Verhinderter Quantensprung

Eine Ausstellung in der Staats- und Universitätsbibliothek spürt anhand der Vita des Musikpublizisten, Regisseurs und Intendanten P. Walter Jacob jener „Verlorenen Generation“ nach, die zwischen Drittem Reich und Exil zerrieben wurde

Eine der langlebigsten Emigrationsbühnen in ArgentinienAntisemitismus in Deutschland auch nach der Rückkehr

Wie viel künstlerisches Potenzial durch den Nationalsozialismus verloren ging, lässt sich nicht in Zahlen messen, sondern nur exemplarisch an Einzelschicksalen ablesen. Der Opernregisseur, Musikpublizist, Schauspieler und Intendant P. Walter Jacob zählte zum Kreis junger jüdischer Künstler, deren viel versprechende Karrieren sich zu Beginn der 30er gerade an einem entscheidenden Punkt befanden und durch den Nationalsozialismus jäh unterbrochen wurden.

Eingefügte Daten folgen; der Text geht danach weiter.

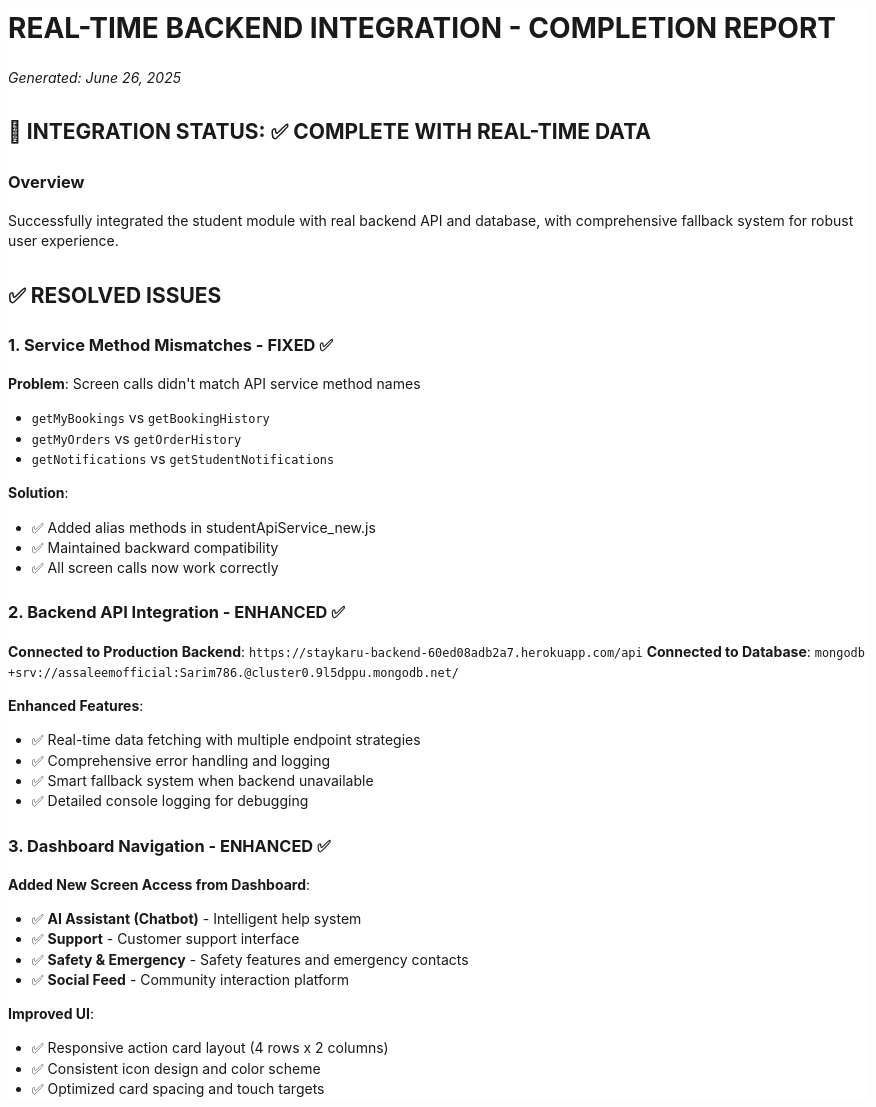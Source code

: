 # REAL-TIME BACKEND INTEGRATION - COMPLETION REPORT

_Generated: June 26, 2025_

## 🎯 INTEGRATION STATUS: ✅ COMPLETE WITH REAL-TIME DATA

### Overview

Successfully integrated the student module with real backend API and database, with comprehensive fallback system for robust user experience.

## ✅ RESOLVED ISSUES

### 1. Service Method Mismatches - FIXED ✅

**Problem**: Screen calls didn't match API service method names

- `getMyBookings` vs `getBookingHistory`
- `getMyOrders` vs `getOrderHistory`
- `getNotifications` vs `getStudentNotifications`

**Solution**:

- ✅ Added alias methods in studentApiService_new.js
- ✅ Maintained backward compatibility
- ✅ All screen calls now work correctly

### 2. Backend API Integration - ENHANCED ✅

**Connected to Production Backend**: `https://staykaru-backend-60ed08adb2a7.herokuapp.com/api`
**Connected to Database**: `mongodb+srv://assaleemofficial:Sarim786.@cluster0.9l5dppu.mongodb.net/`

**Enhanced Features**:

- ✅ Real-time data fetching with multiple endpoint strategies
- ✅ Comprehensive error handling and logging
- ✅ Smart fallback system when backend unavailable
- ✅ Detailed console logging for debugging

### 3. Dashboard Navigation - ENHANCED ✅

**Added New Screen Access from Dashboard**:

- ✅ **AI Assistant (Chatbot)** - Intelligent help system
- ✅ **Support** - Customer support interface
- ✅ **Safety & Emergency** - Safety features and emergency contacts
- ✅ **Social Feed** - Community interaction platform

**Improved UI**:

- ✅ Responsive action card layout (4 rows x 2 columns)
- ✅ Consistent icon design and color scheme
- ✅ Optimized card spacing and touch targets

Die Ausstellung Zwischen Schönberg und Wagner – Musikerexil 1933–1949: Das Beispiel P. Walter Jacob zu dessen 100. Geburtstag in der Staats- und Universitätsbibliothek erinnert an diese „Lost Generation“. Im Zentrum steht der musikalische Werdegang Jacobs; in Bild- und Tondokumenten wird seine Arbeit vorgestellt. Nach Stationen an der Berliner Staatsoper Unter den Linden und verschiedenen städtischen Bühnen bedeutete die nationalsozialistische „Beurlaubung“ und die drohende Verhaftung für Jacob das Aus in Deutschland. Er emigrierte 1933 nach Amsterdam, später nach Paris, Luxemburg und in die Tschechoslowakei. Fünf Jahre später wurde ihm die deutsche Staatsbürgerschaft aberkannt, und er ging nach Argentinien. 1940 gründete er in Buenos Aires die „Freie Deutsche Bühne“, die mit zehn Spielzeiten zu einer der langlebigsten Emigrationsbühnen wurde. Zudem veröffentlichte er musikkritische Schriften zur europäischen Kultur und versicherte sich schreibend seiner kulturellen Identität.

Jacob sammelte alles, was er zu Musik, Theater, Schauspiel, Literatur finden konnte – sein Nachlass umfasst Artikel, Programmhefte, Bühnenblätter und etliches mehr. Er hatte es sich zur Pflicht gemacht, das von den Nazis Verfemte zu bewahren. Doch er widmete sich auch Musikern, die sich mit dem Nazi-Regime arrangiert hatten oder von ihm vereinnahmt wurden. Mit seinem Buch zu Richard Wagner, dessen Werk er bewunderte, bemühte er sich, „Wagner und sein Werk aus dem Umfeld ‚Bayreuths‘ und der dortigen Pflege herauszulösen“, wie es der Germanistikprofessor Frithjof Trapp im Katalog formuliert.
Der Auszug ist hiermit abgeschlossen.